Implicit Predecessor-Based Region of Attraction Estimation and Robust Invariance Analysis for a Two-Wheeled Inverted Pendulum

Abstract

Estimating the region of attraction (RoA) of nonlinear systems is fundamental for assessing closed-loop stability and ensuring safe operation. While Lyapunov-based approaches provide certified stability guarantees, they often yield conservative inner approximations of the RoA. This paper combines a certified Lyapunov-based positively invariant set with a predecessor-based implicit representation to compute a significantly less conservative inner approximation of the RoA while preserving formal stability guarantees.
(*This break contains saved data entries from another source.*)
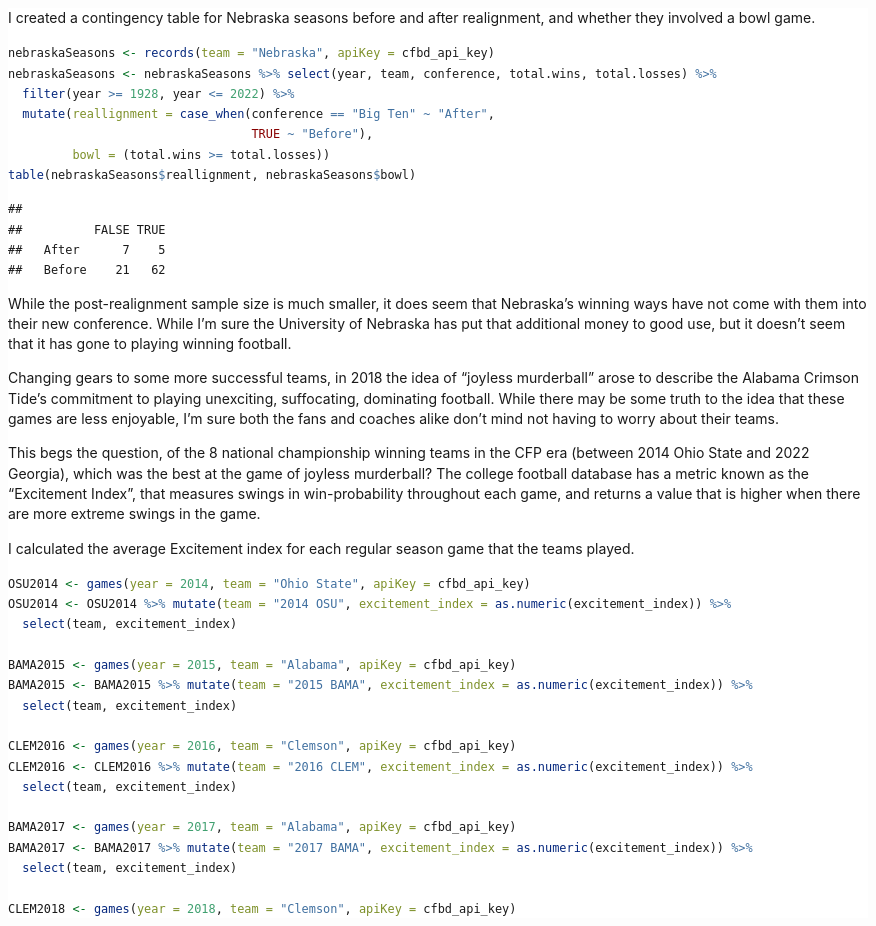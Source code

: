 I created a contingency table for Nebraska seasons before and after
realignment, and whether they involved a bowl game.

``` r
nebraskaSeasons <- records(team = "Nebraska", apiKey = cfbd_api_key)
nebraskaSeasons <- nebraskaSeasons %>% select(year, team, conference, total.wins, total.losses) %>%
  filter(year >= 1928, year <= 2022) %>% 
  mutate(reallignment = case_when(conference == "Big Ten" ~ "After",
                                  TRUE ~ "Before"),
         bowl = (total.wins >= total.losses))
table(nebraskaSeasons$reallignment, nebraskaSeasons$bowl)
```

    ##         
    ##          FALSE TRUE
    ##   After      7    5
    ##   Before    21   62

While the post-realignment sample size is much smaller, it does seem
that Nebraska’s winning ways have not come with them into their new
conference. While I’m sure the University of Nebraska has put that
additional money to good use, but it doesn’t seem that it has gone to
playing winning football.

Changing gears to some more successful teams, in 2018 the idea of
“joyless murderball” arose to describe the Alabama Crimson Tide’s
commitment to playing unexciting, suffocating, dominating football.
While there may be some truth to the idea that these games are less
enjoyable, I’m sure both the fans and coaches alike don’t mind not
having to worry about their teams.

This begs the question, of the 8 national championship winning teams in
the CFP era (between 2014 Ohio State and 2022 Georgia), which was the
best at the game of joyless murderball? The college football database
has a metric known as the “Excitement Index”, that measures swings in
win-probability throughout each game, and returns a value that is higher
when there are more extreme swings in the game.

I calculated the average Excitement index for each regular season game
that the teams played.

``` r
OSU2014 <- games(year = 2014, team = "Ohio State", apiKey = cfbd_api_key)
OSU2014 <- OSU2014 %>% mutate(team = "2014 OSU", excitement_index = as.numeric(excitement_index)) %>%
  select(team, excitement_index)

BAMA2015 <- games(year = 2015, team = "Alabama", apiKey = cfbd_api_key)
BAMA2015 <- BAMA2015 %>% mutate(team = "2015 BAMA", excitement_index = as.numeric(excitement_index)) %>%
  select(team, excitement_index)

CLEM2016 <- games(year = 2016, team = "Clemson", apiKey = cfbd_api_key)
CLEM2016 <- CLEM2016 %>% mutate(team = "2016 CLEM", excitement_index = as.numeric(excitement_index)) %>%
  select(team, excitement_index)

BAMA2017 <- games(year = 2017, team = "Alabama", apiKey = cfbd_api_key)
BAMA2017 <- BAMA2017 %>% mutate(team = "2017 BAMA", excitement_index = as.numeric(excitement_index)) %>%
  select(team, excitement_index)

CLEM2018 <- games(year = 2018, team = "Clemson", apiKey = cfbd_api_key)
```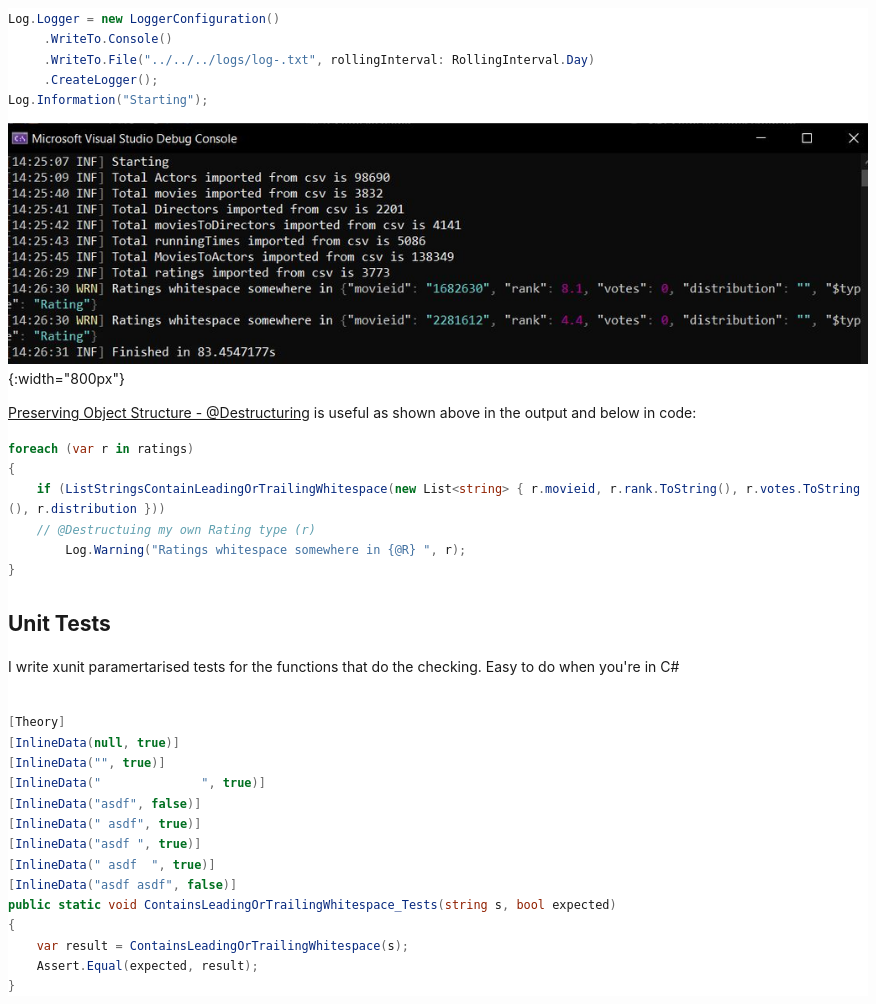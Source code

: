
 ```cs
Log.Logger = new LoggerConfiguration()
     .WriteTo.Console()
     .WriteTo.File("../../../logs/log-.txt", rollingInterval: RollingInterval.Day)
     .CreateLogger();
Log.Information("Starting");
```

![alt text](/assets/2020-03-01/etl-output.jpg "ETL Output"){:width="800px"}


[Preserving Object Structure - @Destructuring](https://github.com/serilog/serilog/wiki/Structured-Data#preserving-object-structure) is useful as shown above in the output and below in code:

```cs
foreach (var r in ratings)
{
    if (ListStringsContainLeadingOrTrailingWhitespace(new List<string> { r.movieid, r.rank.ToString(), r.votes.ToString(), r.distribution }))
    // @Destructuing my own Rating type (r)
        Log.Warning("Ratings whitespace somewhere in {@R} ", r);
}
```

## Unit Tests

I write xunit paramertarised tests for the functions that do the checking. Easy to do when you're in C#

```cs

[Theory]
[InlineData(null, true)]
[InlineData("", true)]
[InlineData("              ", true)]
[InlineData("asdf", false)]
[InlineData(" asdf", true)]
[InlineData("asdf ", true)]
[InlineData(" asdf  ", true)]
[InlineData("asdf asdf", false)]
public static void ContainsLeadingOrTrailingWhitespace_Tests(string s, bool expected)
{
    var result = ContainsLeadingOrTrailingWhitespace(s);
    Assert.Equal(expected, result);
}

```
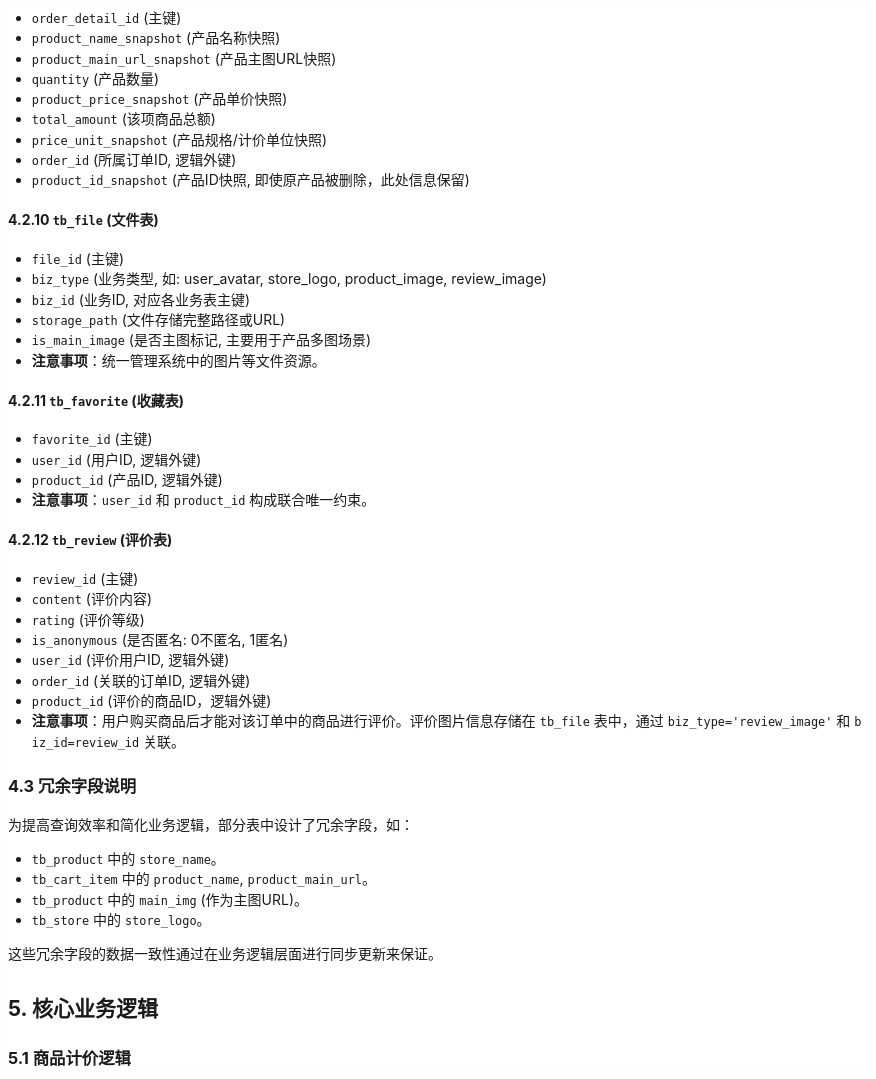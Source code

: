 - `order_detail_id` (主键)
- `product_name_snapshot` (产品名称快照)
- `product_main_url_snapshot` (产品主图URL快照)
- `quantity` (产品数量)
- `product_price_snapshot` (产品单价快照)
- `total_amount` (该项商品总额)
- `price_unit_snapshot` (产品规格/计价单位快照)
- `order_id` (所属订单ID, 逻辑外键)
- `product_id_snapshot` (产品ID快照, 即使原产品被删除，此处信息保留)

#### 4.2.10 `tb_file` (文件表)

- `file_id` (主键)
- `biz_type` (业务类型, 如: user_avatar, store_logo, product_image, review_image)
- `biz_id` (业务ID, 对应各业务表主键)
- `storage_path` (文件存储完整路径或URL)
- `is_main_image` (是否主图标记, 主要用于产品多图场景)
- **注意事项**：统一管理系统中的图片等文件资源。

#### 4.2.11 `tb_favorite` (收藏表)

- `favorite_id` (主键)
- `user_id` (用户ID, 逻辑外键)
- `product_id` (产品ID, 逻辑外键)
- **注意事项**：`user_id` 和 `product_id` 构成联合唯一约束。

#### 4.2.12 `tb_review` (评价表)

- `review_id` (主键)
- `content` (评价内容)
- `rating` (评价等级)
- `is_anonymous` (是否匿名: 0不匿名, 1匿名)
- `user_id` (评价用户ID, 逻辑外键)
- `order_id` (关联的订单ID, 逻辑外键)
- `product_id` (评价的商品ID，逻辑外键)
- **注意事项**：用户购买商品后才能对该订单中的商品进行评价。评价图片信息存储在 `tb_file` 表中，通过 `biz_type='review_image'` 和 `biz_id=review_id` 关联。

### 4.3 冗余字段说明

为提高查询效率和简化业务逻辑，部分表中设计了冗余字段，如：

- `tb_product` 中的 `store_name`。
- `tb_cart_item` 中的 `product_name`, `product_main_url`。
- `tb_product` 中的 `main_img` (作为主图URL)。
- `tb_store` 中的 `store_logo`。

这些冗余字段的数据一致性通过在业务逻辑层面进行同步更新来保证。

## 5. 核心业务逻辑

### 5.1 商品计价逻辑
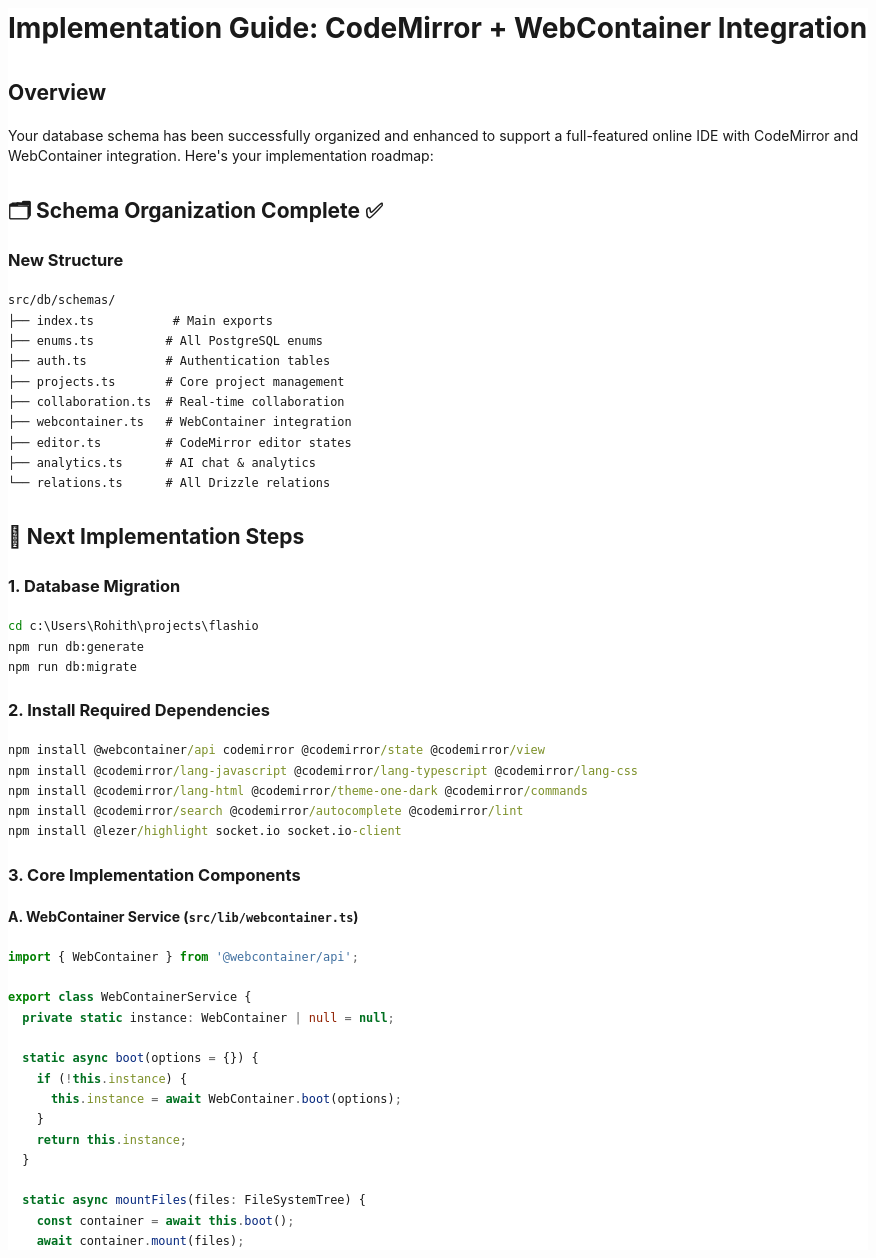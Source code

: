# Implementation Guide: CodeMirror + WebContainer Integration

## Overview
Your database schema has been successfully organized and enhanced to support a full-featured online IDE with CodeMirror and WebContainer integration. Here's your implementation roadmap:

## 🗂️ Schema Organization Complete ✅

### New Structure
```
src/db/schemas/
├── index.ts           # Main exports
├── enums.ts          # All PostgreSQL enums
├── auth.ts           # Authentication tables
├── projects.ts       # Core project management
├── collaboration.ts  # Real-time collaboration
├── webcontainer.ts   # WebContainer integration
├── editor.ts         # CodeMirror editor states
├── analytics.ts      # AI chat & analytics
└── relations.ts      # All Drizzle relations
```

## 🚀 Next Implementation Steps

### 1. Database Migration
```cmd
cd c:\Users\Rohith\projects\flashio
npm run db:generate
npm run db:migrate
```

### 2. Install Required Dependencies
```cmd
npm install @webcontainer/api codemirror @codemirror/state @codemirror/view
npm install @codemirror/lang-javascript @codemirror/lang-typescript @codemirror/lang-css
npm install @codemirror/lang-html @codemirror/theme-one-dark @codemirror/commands
npm install @codemirror/search @codemirror/autocomplete @codemirror/lint
npm install @lezer/highlight socket.io socket.io-client
```

### 3. Core Implementation Components

#### A. WebContainer Service (`src/lib/webcontainer.ts`)
```typescript
import { WebContainer } from '@webcontainer/api';

export class WebContainerService {
  private static instance: WebContainer | null = null;

  static async boot(options = {}) {
    if (!this.instance) {
      this.instance = await WebContainer.boot(options);
    }
    return this.instance;
  }

  static async mountFiles(files: FileSystemTree) {
    const container = await this.boot();
    await container.mount(files);
```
In addition, the robust positive invariance of the initial certified Lyapunov-based invariant set is analyzed under bounded additive input disturbances, providing formal robustness guarantees. The proposed methodology is demonstrated on a nonlinear two-wheeled inverted pendulum stabilized by a saturated linear quadratic regulator. The resulting RoA approximation is compared with the initial Lyapunov-certified invariant set and validated through Monte Carlo simulations and hardware experiments, showing a substantially enlarged certified operating region that matches the empirical closed-loop behavior. These results demonstrate the practical applicability of combining certified Lyapunov analysis with predecessor-based set propagation for RoA approximation and robustness assessment of nonlinear systems.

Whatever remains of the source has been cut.